Friday, March 20, 2009
Anybody in Kirksville, MO. Saturday the 28th, I cordially invite you to stop by the Truman State campus for a free screening of Mosquito Kingdom. I'll be on hand with co-directors Brad Hodge and Derek Elz and star Chad Bockholdt for some Q&A, (at first I thought they wanted me for T&A, but this makes more sense) following the show. Apparently we're part of an afternoon dedicated to nitty-gritty independent film making with three other films, (I've yet to see the titles) and film makers. If any one of them had half as many close calls with the law or pissed off retirees, (we shot a lot in Florida), I can't wait to hear their stories. And if any retirees are looking for us, I'm not one of the naked ones you kicked outta your hot tub at 5 a.m. and most certainly did not steal your precious lawn ornament. I may have been in your swimming pool, but I cleaned up after myself. And uh... You have a beautiful and comfortable lawn, thanks for letting me sleep there. This week I'm mentally preparing myself for the trip with said film makers and this time I'm bringing my own food. Anybody in attendance can ask me why it didn't turn out anything like Sam Peckinpah's Bring Me the Head of Alfredo Garcia or William Friedkin's Sorcerer, (the two films I was consciously ripping off while writing it) and I will buy the first round while we talk it over later.

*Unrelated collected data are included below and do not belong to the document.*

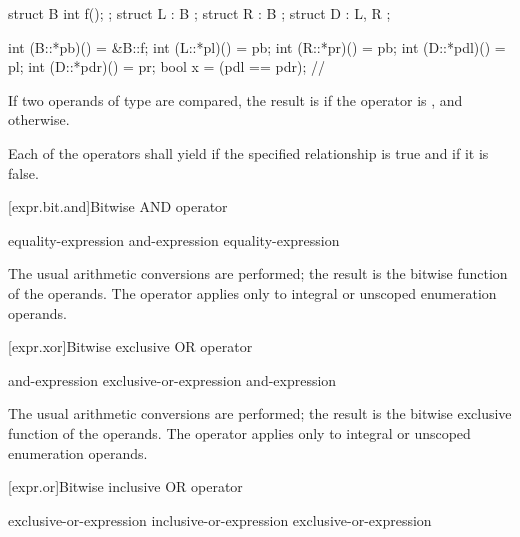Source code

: \begin{codeblock}
struct B {
  int f();
};
struct L : B { };
struct R : B { };
struct D : L, R { };

int (B::*pb)() = &B::f;
int (L::*pl)() = pb;
int (R::*pr)() = pb;
int (D::*pdl)() = pl;
int (D::*pdr)() = pr;
bool x = (pdl == pdr);          // 
\end{codeblock}
\exitexample 

\pnum
If two operands of type  are compared, the result is
 if the operator is \tcode{==}, and  otherwise.

\pnum
Each of the operators shall yield  if the specified relationship is
true and  if it is false.

[expr.bit.and]{Bitwise AND operator}%
%
%
%
%

\begin{bnf}
\br
    equality-expression\br
    and-expression \terminal{\&} equality-expression
\end{bnf}

\pnum
The usual arithmetic conversions are performed; the result is the
bitwise  function of the operands. The operator
applies only to integral or unscoped enumeration operands.

[expr.xor]{Bitwise exclusive OR operator}%
%
%

\begin{bnf}
\br
    and-expression\br
    exclusive-or-expression \terminal{\^{}} and-expression
\end{bnf}

\pnum
The usual arithmetic conversions are performed; the result is the
bitwise exclusive  function of the operands. The
operator applies only to integral or unscoped enumeration operands.

[expr.or]{Bitwise inclusive OR operator}%
%
%

\begin{bnf}
\br
    exclusive-or-expression\br
    inclusive-or-expression \terminal{|} exclusive-or-expression
\end{bnf}

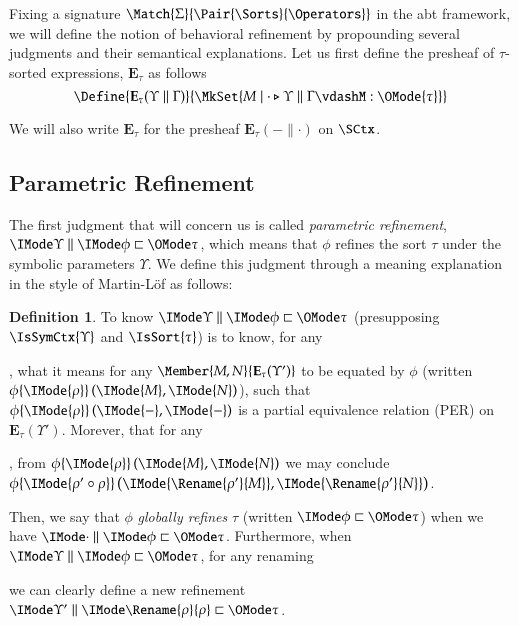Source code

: \documentclass[11pt]{article}
\theoremstyle{definition}
\newtheorem{definition}[thm]{Definition}
\theoremstyle{notation}
\theoremstyle{remark}
\numberwithin{equation}{section}
\newcommand\IsAbtUnmoded[5]{
  #1\triangleright%
  #2\parallel%
  #3\vdash%
  #4:\OMode{#5}%
}
\newcommand\Exprs{\mathbf{E}}
\begin{document}
Fixing a signature $\Match{\Sigma}{\Pair{\Sorts}{\Operators}}$ in the abt
framework, we will define the notion of behavioral refinement by propounding
several judgments and their semantical explanations. Let us first define the
presheaf of $\tau$-sorted expressions, $\Exprs_\tau$ as follows
\[
  \Define{
    \Exprs_\tau(\Upsilon\parallel\Gamma)
  }{
    \MkSet{M \mid \IsAbtUnmoded{\cdot}{\Upsilon}{\Gamma}{M}{\tau}}
  }
\]

We will also write $\Exprs_\tau$ for the presheaf $\Exprs_\tau(-\parallel\cdot)$ on $\SCtx$.

\subsection{Parametric Refinement}

The first judgment that will concern us is called \emph{parametric refinement},
$\Refines{\Upsilon}{\phi}{\tau}$, which means that $\phi$ refines the sort
$\tau$ under the symbolic parameters $\Upsilon$. We define this judgment
through a meaning explanation in the style of Martin-L\"of as follows:

\newcommand\RefEquate[4]{#1\{\IMode{#2}\}\left(\IMode{#3},\IMode{#4}\right)}

\begin{definition}
  To know $\Refines{\Upsilon}{\phi}{\tau}$ (presupposing $\IsSymCtx{\Upsilon}$
  and $\IsSort{\tau}$) is to know, for any
, what it means for any $\Member{M,N}{\Exprs_\tau(\Upsilon')}$ to be equated by
  $\phi$ (written $\RefEquate{\phi}{\rho}{M}{N}$), such that
  $\RefEquate{\phi}{\rho}{-}{-}$ is a partial equivalence relation (PER) on
  $\Exprs_\tau(\Upsilon')$. Morever, that for any
,
  from $\RefEquate{\phi}{\rho}{M}{N}$ we may conclude
  $\RefEquate{\phi}{\rho'\circ\rho}{\Rename{\rho'}{M}}{\Rename{\rho'}{N}}$.
\end{definition}

Then, we say that $\phi$ \emph{globally refines} $\tau$ (written
$\GloballyRefines{\phi}{\tau}$) when we have $\Refines{\cdot}{\phi}{\tau}$.
Furthermore, when $\Refines{\Upsilon}{\phi}{\tau}$, for any renaming
we can clearly define a new refinement $\Refines{\Upsilon'}{\Rename{\rho}{\rho}}{\tau}$.
\end{document}

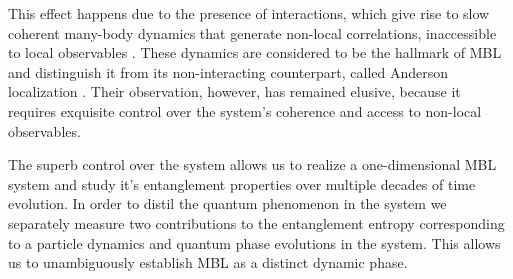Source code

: This effect happens due to the presence of interactions, which give rise to slow coherent many-body dynamics that generate non-local correlations, inaccessible to local observables \cite{Serbyn2013, Serbyn2013a, Huse2014}. These dynamics are considered to be the hallmark of MBL and distinguish it from its non-interacting counterpart, called Anderson localization \cite{Anderson1958, Schwartz2007, Billy2008, Roati2008, Lahini2008, Kondov2011, Jendrzejewski2012, Semeghini2015}. Their observation, however, has remained elusive, because it requires exquisite control over the system's coherence and access to non-local observables.

The superb control over the system allows us to realize a one-dimensional MBL system and study it's entanglement properties over multiple decades of time evolution. In order to distil the quantum phenomenon in the system we separately measure two contributions to the entanglement entropy corresponding to a particle dynamics and quantum phase evolutions in the system. This allows us to unambiguously establish MBL as a distinct dynamic phase.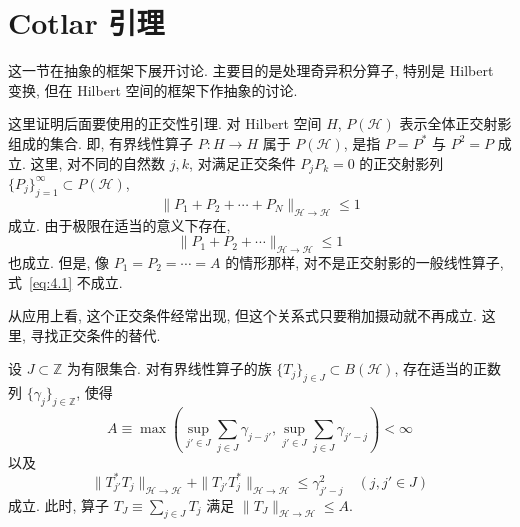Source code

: 
\section{Cotlar 引理}\label{sec:4.1}

这一节在抽象的框架下展开讨论. 主要目的是处理奇异积分算子, 特别是 Hilbert 变换, 但在 Hilbert 空间的框架下作抽象的讨论.

这里证明后面要使用的正交性引理. 对 Hilbert 空间 $H$, $P(\mathcal{H})$ 表示全体正交射影组成的集合. 即, 有界线性算子 $P: H \to H$ 属于 $P(\mathcal{H})$, 是指 $P = P^{*}$ 与 $P^{2} = P$ 成立. 这里, 对不同的自然数 $j, k$, 对满足正交条件 $P_{j}P_{k} = 0$ 的正交射影列 $\{P_{j}\}_{j=1}^{\infty} \subset P(\mathcal{H})$,
\begin{equation}\tag{4.1}
\|P_{1} + P_{2} + \cdots + P_{N}\|_{\mathcal{H} \to \mathcal{H}} \leq 1
\label{eq:4.1}
\end{equation}
成立. 由于极限在适当的意义下存在,
\[
\|P_{1} + P_{2} + \cdots\|_{\mathcal{H} \to \mathcal{H}} \leq 1
\]
也成立. 但是, 像 $P_{1} = P_{2} = \cdots = A$ 的情形那样, 对不是正交射影的一般线性算子, 式~\eqref{eq:4.1} 不成立.

从应用上看, 这个正交条件经常出现, 但这个关系式只要稍加摄动就不再成立. 这里, 寻找正交条件的替代.

\begin{theorem}[Cotlar 引理]\label{thm:4.1}
设 $J \subset \mathbb{Z}$ 为有限集合. 对有界线性算子的族 $\{T_{j}\}_{j \in J} \subset B(\mathcal{H})$, 存在适当的正数列 $\{\gamma_{j}\}_{j \in \mathbb{Z}}$, 使得
\begin{equation}\tag{4.2}
A \equiv \max\left(\sup_{j' \in J}\sum_{j \in J}\gamma_{j-j'}, \sup_{j' \in J}\sum_{j \in J}\gamma_{j'-j}\right) < \infty
\label{eq:4.2}
\end{equation}
以及
\begin{equation}\tag{4.3}
\|T_{j'}^{*}T_{j}\|_{\mathcal{H} \to \mathcal{H}} + \|T_{j'}T_{j}^{*}\|_{\mathcal{H} \to \mathcal{H}} \leq \gamma_{j'-j}^{2} \quad (j, j' \in J)
\label{eq:4.3}
\end{equation}
成立. 此时, 算子 $T_{J} \equiv \sum_{j \in J}T_{j}$ 满足 $\|T_{J}\|_{\mathcal{H} \to \mathcal{H}} \leq A$.
\end{theorem}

See ya there.
Tuesday, March 17, 2009
Recommended viewing for St. Patrick's Day: State of Grace. Solid Irish mob tale from Phil Joanou about a hoodlum, (Sean Penn) returned to Hell's Kitchen after a disappearing act years ago. He hooks up with his best friend Jackie, (Gary Oldman before he was the go to unbalanced villian guy) and his old flame, (Robin Wright - before she too was a Penn). Plenty o' drinkin, fightin, screwin and cussin with a great supporting cast including John Turturro, Ed Harris and John C. Reilly. Watching it makes me realize how much better Joanou's take on James Lee Burke's Heaven's Prisoners could've been. Hurts. It really hurts. Speaking of Burke adaptations, I've got some hope for In the Electric Mist, just out on DVD. Mostly because Tommy Lee Jones looks like hell and Frenchie Bertrand Tavernier has got at least one great American crime adaptation under his belt, (Coup de torchon - based on Jim Thompson's Pop. 1280). Happy Pat's.
Tuesday, March 10, 2009
Wednesday, March 4, 2009
The news of Will Smith and Steven Speilberg's intentions to remake (or as they insist, make another film from the same manga material), Chan-wook Park's Oldboy, the second and most stunning chapter in his revenge trilogy, (see also, Sympathy For Mr. Vengeance and Lady Vengeance), gives me a baaad feeling. Anybody who's seen the original, has likely not forgotten its blend of stylish ultra-violence, blackest humor and plot acrobatics, (for those who haven't seen it think The Count of Monte Cristo blended with Memento and uh... Angel Heart). A baaad feeling because Mr. Smith has got one of the most carefully managed images in the business and I just can't picture him sticking to the gruesome acts and consequences depicted in the original. Instead, I imagine a happy ending or at least a less devastating one. I pause now to reflect on the history of trans-cultural remakes.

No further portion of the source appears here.